• **Exercise**
Please repeat each line below exactly, with no images in the copy.

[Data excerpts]

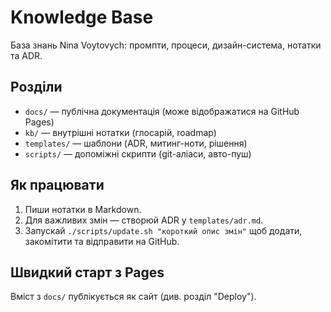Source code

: # Knowledge Base

База знань Nina Voytovych: промпти, процеси, дизайн-система, нотатки та ADR.

## Розділи
- `docs/` — публічна документація (може відображатися на GitHub Pages)
- `kb/` — внутрішні нотатки (глосарій, roadmap)
- `templates/` — шаблони (ADR, митинг-ноти, рішення)
- `scripts/` — допоміжні скрипти (git-аліаси, авто-пуш)

## Як працювати
1. Пиши нотатки в Markdown.
2. Для важливих змін — створюй ADR у `templates/adr.md`.
3. Запускай `./scripts/update.sh "короткий опис змін"` щоб додати, закомітити та відправити на GitHub.

## Швидкий старт з Pages
Вміст з `docs/` публікується як сайт (див. розділ "Deploy").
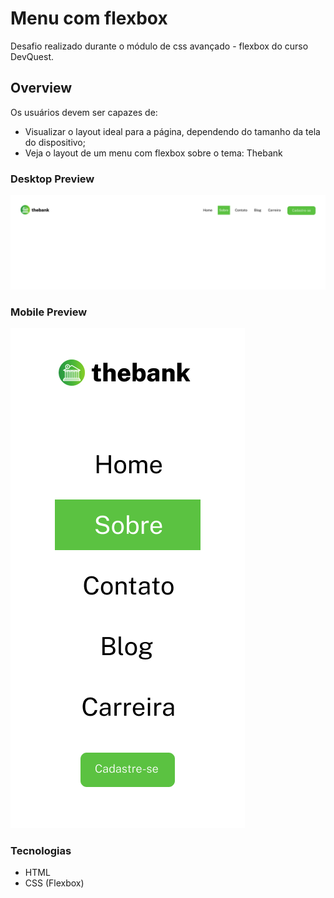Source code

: # Menu com flexbox

Desafio realizado durante o módulo de css avançado - flexbox do curso DevQuest.

## Overview

Os usuários devem ser capazes de:

- Visualizar o layout ideal para a página, dependendo do tamanho da tela do dispositivo;
- Veja o layout de um menu com flexbox sobre o tema: Thebank

### Desktop Preview

![](./design/layout-menu.jpg)

### Mobile Preview

![](./design/mobile-menu.png)

### Tecnologias

- HTML
- CSS (Flexbox)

• **Problem solution**
Source code

: # Knowledge Base

База знань Nina Voytovych: промпти, процеси, дизайн-система, нотатки та ADR.

## Розділи
- `docs/` — публічна документація (може відображатися на GitHub Pages)
- `kb/` — внутрішні нотатки (глосарій, roadmap)
- `templates/` — шаблони (ADR, митинг-ноти, рішення)
- `scripts/` — допоміжні скрипти (git-аліаси, авто-пуш)

## Як працювати
1. Пиши нотатки в Markdown.
2. Для важливих змін — створюй ADR у `templates/adr.md`.
3. Запускай `./scripts/update.sh "короткий опис змін"` щоб додати, закомітити та відправити на GitHub.

## Швидкий старт з Pages
Вміст з `docs/` публікується як сайт (див. розділ "Deploy").
Source code

: # Menu com flexbox

Desafio realizado durante o módulo de css avançado - flexbox do curso DevQuest.

## Overview

Os usuários devem ser capazes de:

- Visualizar o layout ideal para a página, dependendo do tamanho da tela do dispositivo;
- Veja o layout de um menu com flexbox sobre o tema: Thebank

### Desktop Preview

![](./design/layout-menu.jpg)

### Mobile Preview

![](./design/mobile-menu.png)

### Tecnologias

- HTML
- CSS (Flexbox)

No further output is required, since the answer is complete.